Le Réseau ACTION TI
- Company type: Not for profit
- Industry: Professional association
- Founded: 1977
- Headquarters: Montreal, Quebec, Canada
- Key people: Martine Lapointe (President)
- Products: Professionalism
- Website: www.actionti.com

= Réseau ACTION TI =

Canadian information technology association

Le Réseau ACTION TI is a non-profit information technology professional association in Quebec, Canada. Founded in 1977, the group was known as Fédération Informatique du Québec prior to 2008.

As of 2019, ACTION TI has around 1,870 members divided into six sections, based in Estrie, Mauricie, Montréal, Québec, Saguenay-Lac-Saint-Jean, and Laval-Laurentides-Lanaudière.

== Mission ==

ACTION TI seeks to connect people in the information technology (IT) sectors of Québec, organize events, help promote excellence, and improve knowledge and skills.

== Accomplishments ==

ACTION TI holds two annual conferences: JIQ, focused on business and IT trends; and Datavore, dedicated to data analysis and visualization.

The group awards the Prix Méritic, an award given to significant figures in the IT industry who can be viewed as role models. Two prizes are given, one for upper management in IT and an individual career award. In 2017, a third prize was added for the entrepreneur of a small/medium-sized business located in Quebec City.

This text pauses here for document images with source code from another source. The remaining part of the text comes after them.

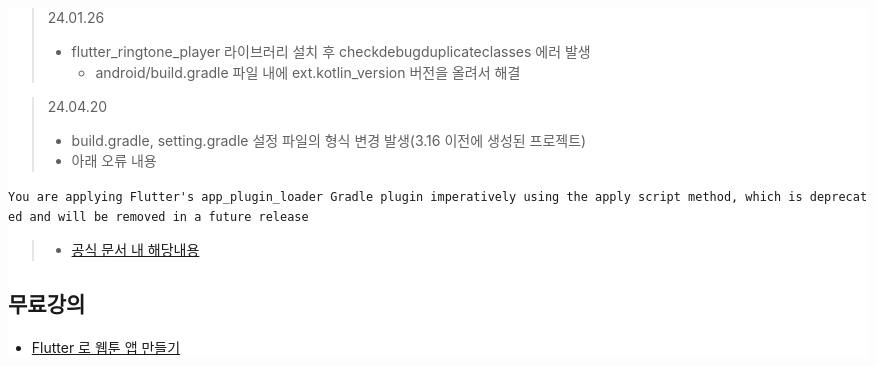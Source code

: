 >24.01.26
>* flutter_ringtone_player 라이브러리 설치 후 checkdebugduplicateclasses 에러 발생
>	* android/build.gradle 파일 내에 ext.kotlin_version 버전을 올려서 해결


>24.04.20
>* build.gradle, setting.gradle 설정 파일의 형식 변경 발생(3.16 이전에 생성된 프로젝트)
>* 아래 오류 내용
```
You are applying Flutter's app_plugin_loader Gradle plugin imperatively using the apply script method, which is deprecated and will be removed in a future release
```
>* [공식 문서 내 해당내용](https://docs.flutter.dev/release/breaking-changes/flutter-gradle-plugin-apply) 

## 무료강의
* [Flutter 로 웹툰 앱 만들기](https://nomadcoders.co/flutter-for-beginners?gclid=CjwKCAiAleOeBhBdEiwAfgmXf_89CWEtkhR17GavHw6X3Il3vs8_d_CqwjIJJTnnl5qBkbWaANdsfBoCWM4QAvD_BwE)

The OCTAS contest has been held every year since 1987, aiming to recognize excellence in information technology in Québec by rewarding individuals, businesses, or organizations for their contributions to the industry. One winner of the categories is also chosen to win a special Excellence award.
Trophies are awarded at ACTION TI's annual gala; winners are chosen by jury.